I have been looking at Gartner’s latest statistics on mobile phone and smartphone sales. The most interesting part for people creating mobile solutions is the table showing smartphone OS share…
Android now has a large 72.4% market share. While iOS is better for monetisation (selling apps and in-app purchases), it now has only a 13.9% market share that’s decreasing. Is it still sensible to concentrate on iOS first and spend most on iOS as most companies have done in the past? I am already seeing forward thinking companies starting to take a 50%/50% iOS/Android strategy. I wonder if the balance will ever favour Android? For those of you thinking Apple will always command the premium market, you might like to consider whether the Samsung Galaxy S III is starting to re-balance the high-end market.
While I wouldn’t go so far as to say Android will definitely eventually eclipse iOS, it’s an interesting gamble for those thinking about creating a new breed of top quality Android apps.

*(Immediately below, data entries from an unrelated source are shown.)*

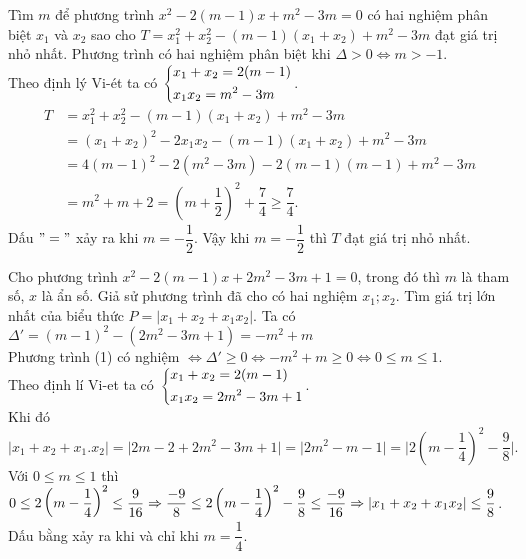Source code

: \begin{ex}%
	Tìm $m$ để phương trình $x^2-2(m-1)x+m^2-3m=0 $ có hai nghiệm	 phân biệt $x_1$ và $x_2$ sao cho $T=x_1^2+x_2^2 -(m-1)(x_1+x_2)+m^2-3m$ đạt giá trị nhỏ nhất.
	\loigiai
	{Phương trình có hai nghiệm phân biệt khi $\Delta > 0 \Leftrightarrow m>-1$.\\
		Theo định lý Vi-ét  ta có $\left\{\begin{aligned}&x_1+x_2=2(m-1)\\&x_1x_2=m^2-3m\end{aligned}\right.$.
		\begin{align*}
		T&=x_1^2+x_2^2 -(m-1)(x_1+x_2)+m^2-3m\\
		&=(x_1+x_2)^2 -2x_1x_2 -(m-1)(x_1+x_2)+m^2-3m\\
		&=4(m-1)^2-2(m^2-3m)-2(m-1)(m-1)+m^2-3m\\
		&=m^2+m+2=\left(m+\dfrac{1}{2}\right)^2+\dfrac{7}{4} \geq \dfrac{7}{4}.
		\end{align*}
		Dấu $"="$ xảy ra khi $m=-\dfrac{1}{2}$. Vậy khi $m=-\dfrac{1}{2}$ thì $T$ đạt giá trị nhỏ nhất.
	}
\end{ex}
\begin{ex}%
	Cho phương trình $x^2-2(m-1)x+2m^2-3m+1=0$, trong đó thì $m$ là tham số, $x$ là ẩn số. Giả sử phương trình đã cho có hai nghiệm $x_1;x_2$. Tìm giá trị lớn nhất của biểu thức $P=\vert x_1+x_2+x_1x_2\vert$.
	\loigiai
	{Ta có $\Delta'=(m-1)^2-(2m^2-3m+1)=-m^2+m$\\
		Phương trình (1) có nghiệm $\Leftrightarrow	\Delta'\geq 0\Leftrightarrow -m^2+m\geq 0\Leftrightarrow 0\leq m\leq 1$.\\
		Theo định lí Vi-et ta có $\left\{\begin{aligned}& x_1+x_2=2(m-1)\\&x_1x_2=2m^2-3m+1\end{aligned}\right.$.\\
		Khi đó $\vert x_1+x_2+x_1.x_2\vert=\vert 2m-2+2m^2-3m+1 \vert=\vert 2m^2-m-1\vert=\Big\vert 2\left(m-\dfrac{1}{4}\right)^2-\dfrac{9}{8}\Big\vert.$\\
		Với $0\leq m\leq 1$ thì $ 0\leq2\left(m-\dfrac{1}{4}\right)^2\leq \dfrac{9}{16}\\\Rightarrow \dfrac{-9}{8}\leq 2\left(m-\dfrac{1}{4}\right)^2-\dfrac{9}{8}\leq \dfrac{-9}{16}\Rightarrow \vert x_1+x_2+x_1x_2\vert \leq \dfrac{9}{8}$. Dấu bằng xảy ra khi và chỉ khi $m=\dfrac{1}{4}$.
	}
\end{ex}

UPDATE 22 Nov: This article created lots of likes on the social networks and some consternation and disbelief of the numbers from Apple fans. On a LinkedIn Group I even got falsely accused of some hidden agenda to collude to "force the market into making Android displace iOS"!
To be clear, the numbers are for worldwide. For just the US, the numbers are currently close to 50% Android 50% iOS. Between 40 and 50 million of the Android sales last quarter were sales in China which aren’t really an addressable market for most app developers.
Some people also misunderstood the point of this article. It’s not about monetisation opportunities now. It’s questioning what might (yes might, not will) happen to create new opportunities if the numbers keep moving in Android’s favour.
Even when considering the here and now, some companies such as Evernote (pdf from Open Mobile Summit) already monetise better on Android. Also, creating apps isn’t always about monetisation and these days is often more about return on investment.